(Stored data)
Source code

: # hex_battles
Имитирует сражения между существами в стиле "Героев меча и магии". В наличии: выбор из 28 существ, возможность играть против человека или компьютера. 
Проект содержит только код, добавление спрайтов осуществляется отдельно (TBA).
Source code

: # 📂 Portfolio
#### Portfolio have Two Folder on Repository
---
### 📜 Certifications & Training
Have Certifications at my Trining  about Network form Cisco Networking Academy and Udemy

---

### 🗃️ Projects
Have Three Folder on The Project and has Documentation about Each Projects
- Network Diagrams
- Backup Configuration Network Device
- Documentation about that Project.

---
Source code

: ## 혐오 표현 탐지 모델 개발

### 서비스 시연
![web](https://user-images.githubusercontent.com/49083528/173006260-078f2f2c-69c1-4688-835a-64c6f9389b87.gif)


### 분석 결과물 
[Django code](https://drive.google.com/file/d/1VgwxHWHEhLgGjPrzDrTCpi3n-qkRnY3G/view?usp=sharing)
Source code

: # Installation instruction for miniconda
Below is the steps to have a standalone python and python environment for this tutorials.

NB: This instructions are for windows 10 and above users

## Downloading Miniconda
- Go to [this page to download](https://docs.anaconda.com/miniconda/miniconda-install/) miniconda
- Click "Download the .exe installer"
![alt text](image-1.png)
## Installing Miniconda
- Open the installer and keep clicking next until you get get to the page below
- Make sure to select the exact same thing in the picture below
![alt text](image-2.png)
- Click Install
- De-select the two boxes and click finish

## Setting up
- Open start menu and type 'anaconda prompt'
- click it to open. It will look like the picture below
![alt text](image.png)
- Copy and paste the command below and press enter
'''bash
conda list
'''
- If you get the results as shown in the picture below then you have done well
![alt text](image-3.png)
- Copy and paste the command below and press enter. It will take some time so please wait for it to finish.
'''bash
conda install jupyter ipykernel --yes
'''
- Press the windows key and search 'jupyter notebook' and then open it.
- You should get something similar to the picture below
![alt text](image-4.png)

→ WORK TO COMPLETE:
Search the records above for the word "Documentation" and give the number of lines where it occurs, nothing else.

→ SOLUTION:
2